Development of digital health techniques to quantify the impact of personal exposure to air pollution on chronic respiratory diseases

Chronic respiratory diseases (CRDs), such as asthma and chronic obstructive pulmonary disease (COPD), are major global health challenges, causing significant morbidity and healthcare costs. Exacerbations, or acute worsening of symptoms, are driven by factors like air pollution and respiratory infections, leading to lung function decline and increased risk of future events. Innovative solutions to manage and prevent exacerbations are urgently needed. This thesis explores advanced digital health solutions for CRD management, emphasizing environmental risk factors like air pollution exposure. It focuses on two key objectives: (i) developing and validating the AirPredict platform, a modular digital health solution integrating wearable sensors, a mobile app, and a web interface for monitoring asthma patients and their environment, and (ii) creating a machine learning (ML) framework to predict COPD exacerbations using environmental, physiological, and lifestyle data, with a focus on personalized and population-level models.
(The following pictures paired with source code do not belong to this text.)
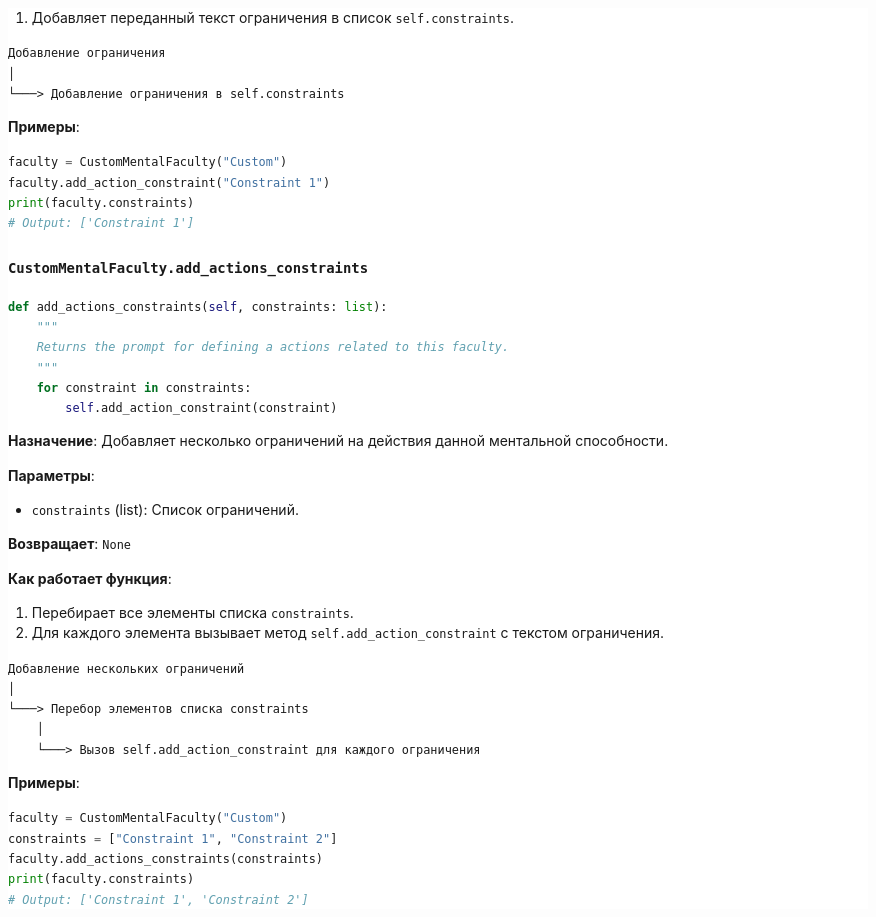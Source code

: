 1. Добавляет переданный текст ограничения в список `self.constraints`.

```
Добавление ограничения
│
└───> Добавление ограничения в self.constraints
```

**Примеры**:

```python
faculty = CustomMentalFaculty("Custom")
faculty.add_action_constraint("Constraint 1")
print(faculty.constraints)
# Output: ['Constraint 1']
```

### `CustomMentalFaculty.add_actions_constraints`

```python
def add_actions_constraints(self, constraints: list):
    """
    Returns the prompt for defining a actions related to this faculty.
    """
    for constraint in constraints:
        self.add_action_constraint(constraint)
```

**Назначение**:
Добавляет несколько ограничений на действия данной ментальной способности.

**Параметры**:
- `constraints` (list): Список ограничений.

**Возвращает**:
`None`

**Как работает функция**:

1. Перебирает все элементы списка `constraints`.
2. Для каждого элемента вызывает метод `self.add_action_constraint` с текстом ограничения.

```
Добавление нескольких ограничений
│
└───> Перебор элементов списка constraints
    │
    └───> Вызов self.add_action_constraint для каждого ограничения
```

**Примеры**:

```python
faculty = CustomMentalFaculty("Custom")
constraints = ["Constraint 1", "Constraint 2"]
faculty.add_actions_constraints(constraints)
print(faculty.constraints)
# Output: ['Constraint 1', 'Constraint 2']
```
The six chapters cover: an introduction to CRDs and digital health tools (Chapter 1); AirPredict's architecture and implementation (Chapter 2); platform evaluation and data analysis (Chapter 3); development of ML-based predictive models and patient subtyping (Chapter 4); enhancements through incremental learning and adaptive thresholding (Chapter 5); and synthesis of findings, implications, and future directions (Chapter 6). The research demonstrates the feasibility of combining wearable technology, digital platforms, and ML for personalized care. The AirPredict platform showed high user satisfaction and clinical utility, while predictive models highlighted the role of environmental exposure and individual variability in disease progression. These advancements pave the way for integrating such solutions into clinical decision support systems, offering proactive and personalized approaches to CRD management. This work contributes to digital health and personalized medicine by advancing tools to monitor air pollution's impact on health, improving asthma and COPD outcomes, and laying a foundation for integrating predictive models into healthcare systems.